*** Opening GIVEN DATA ***

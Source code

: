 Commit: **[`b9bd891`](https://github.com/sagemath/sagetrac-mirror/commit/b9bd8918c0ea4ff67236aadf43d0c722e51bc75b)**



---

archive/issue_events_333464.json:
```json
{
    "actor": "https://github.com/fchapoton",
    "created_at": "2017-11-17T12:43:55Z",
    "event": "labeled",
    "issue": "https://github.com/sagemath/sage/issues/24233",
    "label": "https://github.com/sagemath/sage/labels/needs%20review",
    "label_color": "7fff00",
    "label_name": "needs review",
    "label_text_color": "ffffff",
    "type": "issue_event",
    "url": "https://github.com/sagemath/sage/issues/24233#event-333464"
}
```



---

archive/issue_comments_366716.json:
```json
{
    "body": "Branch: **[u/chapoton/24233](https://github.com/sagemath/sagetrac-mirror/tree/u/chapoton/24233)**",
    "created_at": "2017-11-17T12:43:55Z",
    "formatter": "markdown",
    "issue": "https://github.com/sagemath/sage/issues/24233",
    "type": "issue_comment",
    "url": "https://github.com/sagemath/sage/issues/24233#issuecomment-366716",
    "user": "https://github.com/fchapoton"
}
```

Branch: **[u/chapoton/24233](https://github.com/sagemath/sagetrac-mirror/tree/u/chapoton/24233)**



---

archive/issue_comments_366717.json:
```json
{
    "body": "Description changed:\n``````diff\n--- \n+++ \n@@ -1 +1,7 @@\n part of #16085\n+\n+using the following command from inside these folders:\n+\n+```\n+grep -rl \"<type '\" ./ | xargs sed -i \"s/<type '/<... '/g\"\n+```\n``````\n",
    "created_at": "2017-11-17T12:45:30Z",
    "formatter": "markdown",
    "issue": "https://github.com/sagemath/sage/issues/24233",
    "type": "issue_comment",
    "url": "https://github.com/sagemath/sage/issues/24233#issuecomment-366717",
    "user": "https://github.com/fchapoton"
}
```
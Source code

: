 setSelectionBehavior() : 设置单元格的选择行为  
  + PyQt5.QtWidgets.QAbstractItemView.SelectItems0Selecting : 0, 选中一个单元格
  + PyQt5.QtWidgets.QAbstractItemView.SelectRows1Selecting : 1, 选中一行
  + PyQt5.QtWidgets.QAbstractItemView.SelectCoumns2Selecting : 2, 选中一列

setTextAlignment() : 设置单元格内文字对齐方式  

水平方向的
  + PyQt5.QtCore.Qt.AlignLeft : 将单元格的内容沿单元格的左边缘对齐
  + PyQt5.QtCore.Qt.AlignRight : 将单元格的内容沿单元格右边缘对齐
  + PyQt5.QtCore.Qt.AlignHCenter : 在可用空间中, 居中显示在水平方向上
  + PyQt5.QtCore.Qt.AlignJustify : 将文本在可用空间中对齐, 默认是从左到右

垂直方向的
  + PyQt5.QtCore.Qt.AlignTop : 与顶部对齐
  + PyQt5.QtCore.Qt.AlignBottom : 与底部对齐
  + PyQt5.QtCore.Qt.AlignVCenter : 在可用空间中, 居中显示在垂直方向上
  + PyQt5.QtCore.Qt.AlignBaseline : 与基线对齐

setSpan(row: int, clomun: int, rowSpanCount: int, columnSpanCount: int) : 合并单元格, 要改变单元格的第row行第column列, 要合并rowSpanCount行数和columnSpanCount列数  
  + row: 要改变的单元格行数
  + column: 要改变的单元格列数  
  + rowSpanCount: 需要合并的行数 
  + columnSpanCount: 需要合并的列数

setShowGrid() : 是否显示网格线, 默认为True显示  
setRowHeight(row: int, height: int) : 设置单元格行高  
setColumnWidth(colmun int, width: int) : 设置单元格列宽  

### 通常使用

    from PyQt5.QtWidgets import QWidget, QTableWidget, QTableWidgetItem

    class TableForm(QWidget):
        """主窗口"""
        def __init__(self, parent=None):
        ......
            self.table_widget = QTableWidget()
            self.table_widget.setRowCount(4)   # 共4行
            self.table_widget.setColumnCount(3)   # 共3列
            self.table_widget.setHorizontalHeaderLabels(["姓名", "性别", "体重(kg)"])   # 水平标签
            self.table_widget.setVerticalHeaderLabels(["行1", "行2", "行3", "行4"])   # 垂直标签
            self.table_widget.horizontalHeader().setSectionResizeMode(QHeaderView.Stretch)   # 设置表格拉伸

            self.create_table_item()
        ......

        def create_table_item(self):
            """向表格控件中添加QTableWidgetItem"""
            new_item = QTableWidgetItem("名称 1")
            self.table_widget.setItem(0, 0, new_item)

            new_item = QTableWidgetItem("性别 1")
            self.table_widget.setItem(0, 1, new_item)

*** Closing GIVEN DATA ***
*** Opening GIVEN DATA ***

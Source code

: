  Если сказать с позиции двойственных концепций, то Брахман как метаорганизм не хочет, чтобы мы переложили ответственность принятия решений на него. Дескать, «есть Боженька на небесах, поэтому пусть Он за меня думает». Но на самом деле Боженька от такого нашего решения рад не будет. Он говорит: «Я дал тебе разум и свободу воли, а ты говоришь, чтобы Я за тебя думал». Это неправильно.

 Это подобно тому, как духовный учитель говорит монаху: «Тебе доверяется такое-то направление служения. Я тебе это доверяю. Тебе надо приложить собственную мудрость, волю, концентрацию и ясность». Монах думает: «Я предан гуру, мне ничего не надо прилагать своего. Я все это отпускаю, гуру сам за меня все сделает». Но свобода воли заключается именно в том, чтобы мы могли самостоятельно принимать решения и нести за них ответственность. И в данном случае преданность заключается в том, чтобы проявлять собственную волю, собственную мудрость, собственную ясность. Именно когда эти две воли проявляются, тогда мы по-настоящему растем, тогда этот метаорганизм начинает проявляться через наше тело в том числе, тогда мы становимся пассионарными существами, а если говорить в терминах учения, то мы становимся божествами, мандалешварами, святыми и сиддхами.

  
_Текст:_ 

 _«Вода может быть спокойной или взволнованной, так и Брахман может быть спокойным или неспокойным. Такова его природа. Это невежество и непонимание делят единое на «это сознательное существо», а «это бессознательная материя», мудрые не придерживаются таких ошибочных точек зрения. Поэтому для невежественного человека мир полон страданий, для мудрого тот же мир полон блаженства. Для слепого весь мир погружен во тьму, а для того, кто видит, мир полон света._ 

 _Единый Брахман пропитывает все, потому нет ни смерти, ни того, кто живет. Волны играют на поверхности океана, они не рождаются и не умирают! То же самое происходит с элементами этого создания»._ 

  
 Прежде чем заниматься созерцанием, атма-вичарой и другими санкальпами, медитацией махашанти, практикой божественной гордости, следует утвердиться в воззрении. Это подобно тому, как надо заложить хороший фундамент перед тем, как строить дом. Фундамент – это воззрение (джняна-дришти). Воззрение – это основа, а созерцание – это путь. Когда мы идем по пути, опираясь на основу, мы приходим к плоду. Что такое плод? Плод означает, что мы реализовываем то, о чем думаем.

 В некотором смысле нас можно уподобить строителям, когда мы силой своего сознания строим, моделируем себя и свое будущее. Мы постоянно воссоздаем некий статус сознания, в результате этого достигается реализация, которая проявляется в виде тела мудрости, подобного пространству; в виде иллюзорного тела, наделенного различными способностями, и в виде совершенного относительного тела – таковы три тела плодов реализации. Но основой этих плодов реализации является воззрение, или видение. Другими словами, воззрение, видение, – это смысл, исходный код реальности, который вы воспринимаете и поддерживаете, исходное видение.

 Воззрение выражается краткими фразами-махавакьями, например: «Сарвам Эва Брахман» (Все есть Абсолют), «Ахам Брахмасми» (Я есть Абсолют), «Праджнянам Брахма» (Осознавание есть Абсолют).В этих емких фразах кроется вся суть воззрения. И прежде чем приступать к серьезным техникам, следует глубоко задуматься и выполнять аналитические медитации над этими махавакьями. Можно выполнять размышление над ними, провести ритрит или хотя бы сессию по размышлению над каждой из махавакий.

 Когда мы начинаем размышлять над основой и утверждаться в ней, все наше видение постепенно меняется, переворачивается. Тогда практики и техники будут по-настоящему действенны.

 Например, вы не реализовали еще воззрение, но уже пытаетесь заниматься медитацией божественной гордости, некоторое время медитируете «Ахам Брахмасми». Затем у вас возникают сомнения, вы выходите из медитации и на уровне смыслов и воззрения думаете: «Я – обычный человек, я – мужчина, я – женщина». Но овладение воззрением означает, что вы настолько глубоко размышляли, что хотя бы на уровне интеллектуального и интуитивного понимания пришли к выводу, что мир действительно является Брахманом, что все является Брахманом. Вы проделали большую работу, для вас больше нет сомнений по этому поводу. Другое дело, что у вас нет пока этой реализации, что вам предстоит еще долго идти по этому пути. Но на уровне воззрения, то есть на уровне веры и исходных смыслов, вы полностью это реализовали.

*** Closing GIVEN DATA ***
*** Opening GIVEN DATA ***

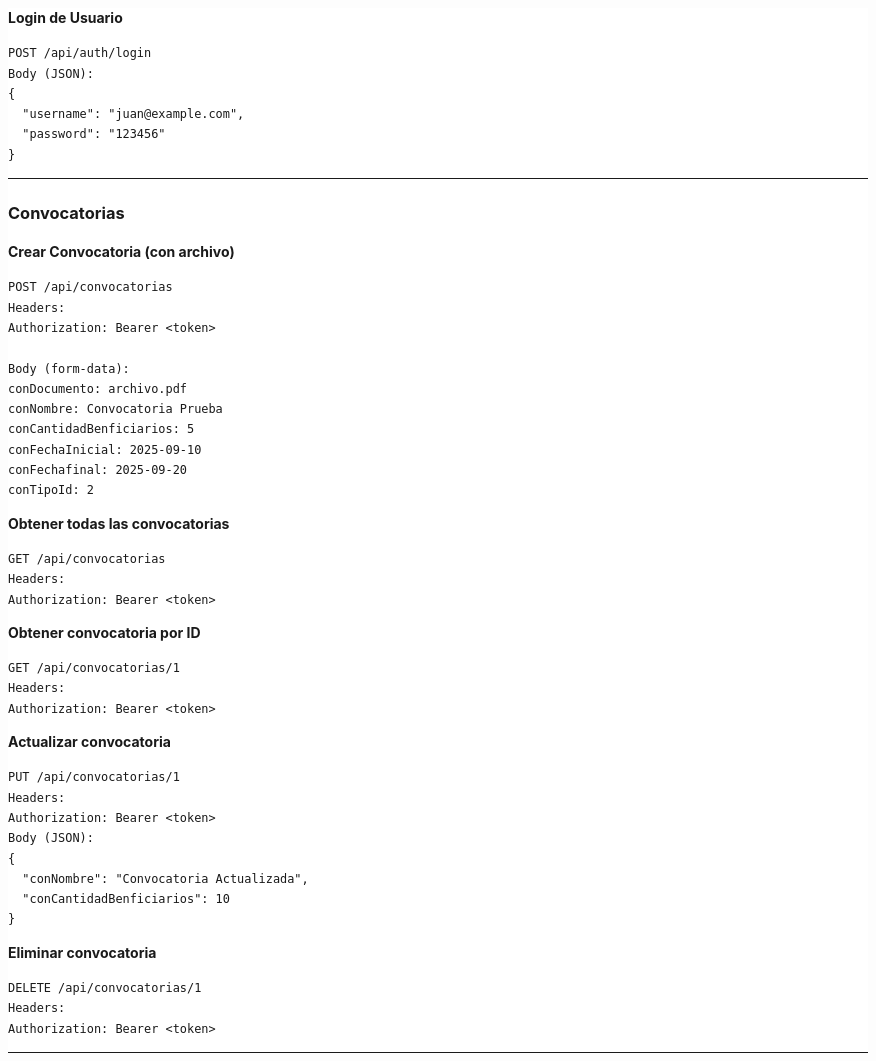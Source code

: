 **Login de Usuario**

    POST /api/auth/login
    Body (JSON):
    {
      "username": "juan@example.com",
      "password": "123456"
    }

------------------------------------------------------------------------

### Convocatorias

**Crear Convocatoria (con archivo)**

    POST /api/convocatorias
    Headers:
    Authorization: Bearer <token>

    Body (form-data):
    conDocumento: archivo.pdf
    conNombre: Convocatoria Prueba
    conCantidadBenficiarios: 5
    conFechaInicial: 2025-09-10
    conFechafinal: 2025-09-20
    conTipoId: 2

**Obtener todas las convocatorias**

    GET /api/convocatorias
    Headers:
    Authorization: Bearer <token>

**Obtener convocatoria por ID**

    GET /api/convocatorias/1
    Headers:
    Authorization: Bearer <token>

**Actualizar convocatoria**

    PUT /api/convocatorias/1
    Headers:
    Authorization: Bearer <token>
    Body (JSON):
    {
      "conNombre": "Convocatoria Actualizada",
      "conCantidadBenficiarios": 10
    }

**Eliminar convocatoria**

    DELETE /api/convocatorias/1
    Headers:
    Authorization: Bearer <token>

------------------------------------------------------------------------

*** Closing GIVEN DATA ***

**PROBLEM DESCRIPTION:**
Taking the entries above, print exactly the lines starting at the line with "self.table_widget = QTableWidget()" and ending at the line with "self.table_widget.setItem(0, 1, new_item)", both included.

**SOLUTION TO THE EXERCISE:**
            self.table_widget = QTableWidget()
            self.table_widget.setRowCount(4)   # 共4行
            self.table_widget.setColumnCount(3)   # 共3列
            self.table_widget.setHorizontalHeaderLabels(["姓名", "性别", "体重(kg)"])   # 水平标签
            self.table_widget.setVerticalHeaderLabels(["行1", "行2", "行3", "行4"])   # 垂直标签
            self.table_widget.horizontalHeader().setSectionResizeMode(QHeaderView.Stretch)   # 设置表格拉伸

            self.create_table_item()
        ......

        def create_table_item(self):
            """向表格控件中添加QTableWidgetItem"""
            new_item = QTableWidgetItem("名称 1")
            self.table_widget.setItem(0, 0, new_item)

            new_item = QTableWidgetItem("性别 1")
            self.table_widget.setItem(0, 1, new_item)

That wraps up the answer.